Perhaps some part of Ma's celebrity can also be attributed to his deep understanding—one shared by those aforementioned maestros—that classical music doesn't exist in a vacuum. Bernstein mingled with the Black Panthers and pioneered television broadcasts of his art form, peeling back its veneer of elitism to appeal to a wider audience—and earning several Emmys for his endeavors. Dudamel's charismatic vibrance and cinematic flair has catapulted him to the pinnacle of superstardom, but even from up there he remains a champion for young talent and new music.
Weaving melodic threads between classical music and other forms of art and beauty, whether it's culture, nature, or philosophy, is Ma's forte. In 1998 he founded Silkroad, a collective for intercultural collaboration, and in 2000 he created the Silkroad Ensemble, which is comprised of artists from Syria to Japan. Last year, he launched Our Common Nature and traveled around the country to work with local talent to stage pop-up concerts, talks, and readings at national parks like the Grand Canyon and the Great Smoky Mountains, delighting many a surprised hiker along the way.
If Our Common Nature is a contemplation of his metier in the context of the external world, Ma's latest project, Music Art Life, explores where it stands at the intersection of existential thought. For the virtual series, which launches May 1 (register here), he has turned to a roster of thinkers, including Krista Tippett, journalist and host of the podcast On Being, Adam Grant, psychologist and author of Think Again, and Baratunde Thurston, comedian, critic, and founding partner of Puck, for conversations and programs centered on the art of living. "Having different views of the world from people who are so good at looking at it from a particular perspective is what gives the richness in life," Ma tells T&C. "How do they practice life? How do they deal with the same issues that musicians deal with? What kinds of conclusions do they come to? Because that's what we're all trying to seek."
Music (and the mentorship of young cellists) will be the anchor, specifically one work: J.S. Bach's six Cello Suites. Not only have they been staples of Ma's repertoire—and a beautifully lyrical source of calm and serenity—since he picked up the instrument more than 60 years ago, but they proved to be a perfect instruction manual for the topic at hand. "These are pieces that I've played forever and they have been the lens that I've used to start exploring the world," he says. "You can get depth, and complexity, and simplicity at the same time."
Spend enough time with the suites, as Ma has, and there are many life lessons—on decision-making, acceptance, finding calm in a hectic world, embracing joy—wrapped up in a single opus. That's the genius of Bach, who Ma calls an artist-scientist. "On the one hand he's totally empathetic to the human condition, like your favorite uncle who will listen to anything that you have to say without judgment," he says. "The other part of him is very meticulous and analytical.

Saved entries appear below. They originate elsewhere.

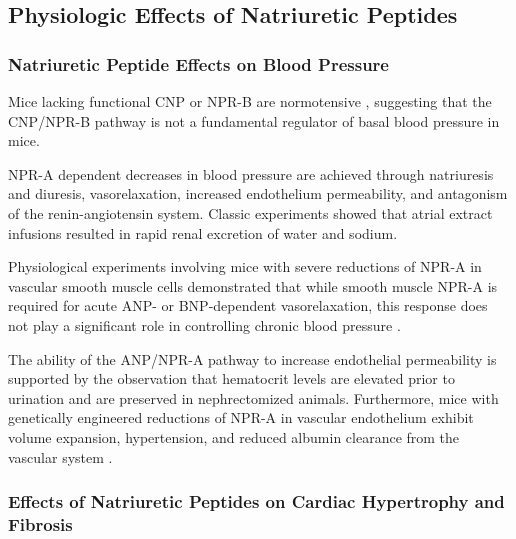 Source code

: \documentclass[14pt,a4paper,onecolumn]{extarticle}
\begin{document}
\subsection{Physiologic Effects of Natriuretic Peptides}


\subsubsection{Natriuretic Peptide Effects on Blood Pressure}

Mice lacking functional CNP or NPR-B are normotensive \citep{Chusho2001} \citep{Tamura2004}, suggesting that the CNP/NPR-B pathway is not a fundamental regulator of basal blood pressure in mice.

NPR-A dependent decreases in blood pressure are achieved through natriuresis and diuresis, vasorelaxation, increased endothelium permeability, and antagonism of the renin-angiotensin system. Classic experiments showed that atrial extract infusions resulted in rapid renal excretion of water and sodium.

Physiological experiments involving mice with severe reductions of NPR-A in vascular smooth muscle cells demonstrated that while smooth muscle NPR-A is required for acute ANP- or BNP-dependent vasorelaxation, this response does not play a significant role in controlling chronic blood pressure \citep{Holtwick2002}.

The ability of the ANP/NPR-A pathway to increase  endothelial permeability is supported by the observation that hematocrit levels are elevated prior to urination and are preserved in nephrectomized animals.  Furthermore, mice with genetically engineered reductions of NPR-A in vascular endothelium exhibit volume expansion, hypertension, and reduced albumin clearance from the vascular system \citep{Sabrane2005}.

\subsubsection{Effects of Natriuretic Peptides on Cardiac Hypertrophy and Fibrosis}
\end{document}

All-accepting, but still clear-eyed."
Since he was 5, these pieces have brought comfort. Over the years, Ma discovered deeper layers to connect the music to existence. "More and more lately, I've been thinking it's almost like the practice of life," he says. "All the things we go through daily, you make so many decisions from the moment you wake up that lead you toward a certain direction. And these are the same types of decisions you make when you play a piece of music. Playing Bach makes me think like that."

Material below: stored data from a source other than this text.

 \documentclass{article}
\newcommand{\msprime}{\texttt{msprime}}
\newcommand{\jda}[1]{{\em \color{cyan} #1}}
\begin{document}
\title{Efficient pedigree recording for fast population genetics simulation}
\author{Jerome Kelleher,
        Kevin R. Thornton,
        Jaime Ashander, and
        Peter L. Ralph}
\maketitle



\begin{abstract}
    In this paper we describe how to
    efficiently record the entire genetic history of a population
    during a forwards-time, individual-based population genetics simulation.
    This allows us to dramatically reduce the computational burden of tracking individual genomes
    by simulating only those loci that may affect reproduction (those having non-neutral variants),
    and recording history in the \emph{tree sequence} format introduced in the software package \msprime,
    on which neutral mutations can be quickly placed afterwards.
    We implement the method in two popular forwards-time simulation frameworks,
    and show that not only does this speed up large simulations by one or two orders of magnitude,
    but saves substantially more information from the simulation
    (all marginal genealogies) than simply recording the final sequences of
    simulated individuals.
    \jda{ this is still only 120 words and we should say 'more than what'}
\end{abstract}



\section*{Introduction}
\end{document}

Then there is the transcendent power of music, whose importance now more than ever can't be overstated. "I think that music actually allows you to get out of those societal pressures, that there's something greater than that, and that we can actually get beyond that," Ma says. "Bach allows you to find a way to tune your brain to that way of thinking, that gives you that freedom of being." We're listening.